For those who haven’t descended into the dark underbelly of electronic music, cold wave is a subgenre that formed in Europe during the late 70s/early 80s. It combines elements of post punk and electronic music. It is closely related to other musical dissidents such as dark wave, new wave, electronica and industrial metal. #TemperTeachings
WHERE?
Pretty Cold’s eternal icy burrow is Beijing where they frequently bring the house down at Dada Bar, a Beijing haven for electronic music and cultural events on the fringe.

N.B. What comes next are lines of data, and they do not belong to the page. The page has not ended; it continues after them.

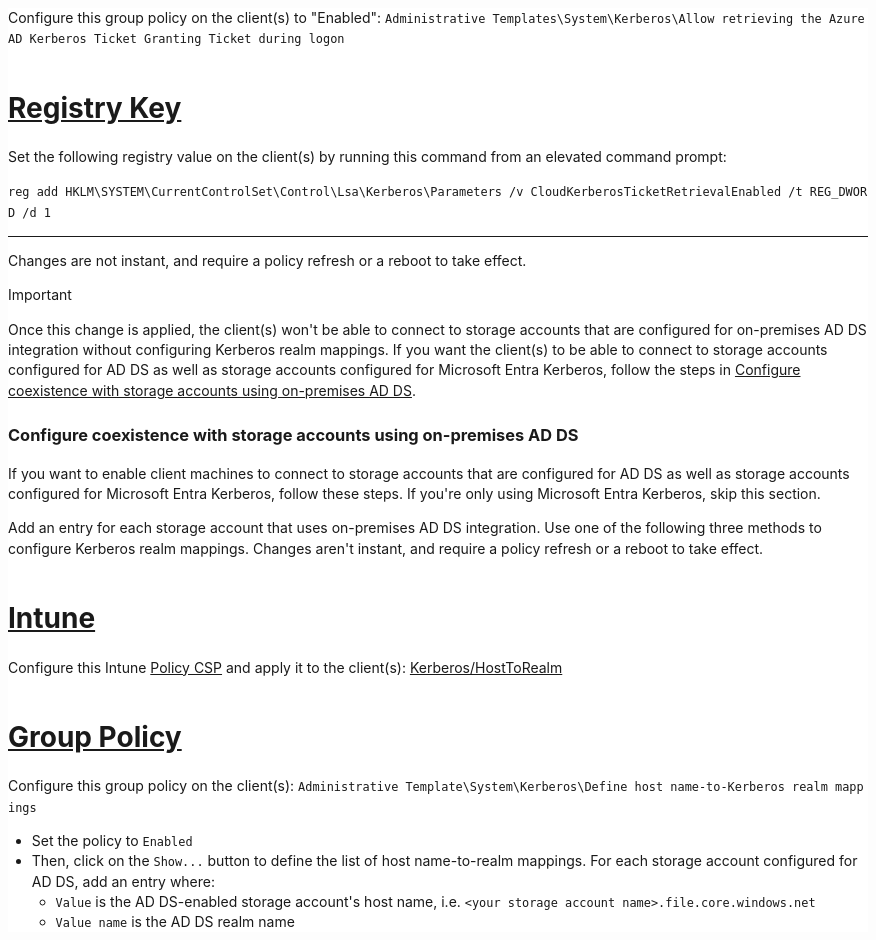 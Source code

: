 Configure this group policy on the client(s) to "Enabled": `Administrative Templates\System\Kerberos\Allow retrieving the Azure AD Kerberos Ticket Granting Ticket during logon`

# [Registry Key](#tab/regkey)

Set the following registry value on the client(s) by running this command from an elevated command prompt: 

```console
reg add HKLM\SYSTEM\CurrentControlSet\Control\Lsa\Kerberos\Parameters /v CloudKerberosTicketRetrievalEnabled /t REG_DWORD /d 1
```

---

Changes are not instant, and require a policy refresh or a reboot to take effect.

> [!IMPORTANT]
> Once this change is applied, the client(s) won't be able to connect to storage accounts that are configured for on-premises AD DS integration without configuring Kerberos realm mappings. If you want the client(s) to be able to connect to storage accounts configured for AD DS as well as storage accounts configured for Microsoft Entra Kerberos, follow the steps in [Configure coexistence with storage accounts using on-premises AD DS](#configure-coexistence-with-storage-accounts-using-on-premises-ad-ds).

### Configure coexistence with storage accounts using on-premises AD DS

If you want to enable client machines to connect to storage accounts that are configured for AD DS as well as storage accounts configured for Microsoft Entra Kerberos, follow these steps. If you're only using Microsoft Entra Kerberos, skip this section.

Add an entry for each storage account that uses on-premises AD DS integration. Use one of the following three methods to configure Kerberos realm mappings. Changes aren't instant, and require a policy refresh or a reboot to take effect.

# [Intune](#tab/intune)

Configure this Intune [Policy CSP](/windows/client-management/mdm/policy-configuration-service-provider) and apply it to the client(s): [Kerberos/HostToRealm](/windows/client-management/mdm/policy-csp-admx-kerberos#hosttorealm)

# [Group Policy](#tab/gpo)

Configure this group policy on the client(s): `Administrative Template\System\Kerberos\Define host name-to-Kerberos realm mappings`

- Set the policy to `Enabled`
- Then, click on the `Show...` button to define the list of host name-to-realm mappings. For each storage account configured for AD DS, add an entry where:
  - `Value` is the AD DS-enabled storage account's host name, i.e. `<your storage account name>.file.core.windows.net`
  - `Value name` is the AD DS realm name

Want to be chilled to your core with hot beats? Unfortunately, due to the resurgence of coronavirus cases in China, specifically in Beijing, you’ll have to wait because Pretty Cold, as of posting, has no gigs planned. But no need to boil over, just keep an eye on their official WeChat account for news on their next gathering.
WHY?
We all have a taste for the avant-garde and the dismal. When it comes to quenching this inclination, Pretty Cold delivers by channeling the absurd with the obscure. A track from Pretty Cold has no generic rime and reason, instead fusing a plethora of underground music genres and electronic grooves to produce sound-worlds that are grungy, haunting and frostbitten. To put it another way, they’re icy sonic prisms of song and static to get lost in. And just like a winter’s morning, they’re invigorating by getting the body moving and the blood pumping.
So, escape the blistering pandemonium that is modern life and plunge into a cool meditation. After all, we all need a cooldown here and there. Time to submerge in sonic shadows and “make this world colder.”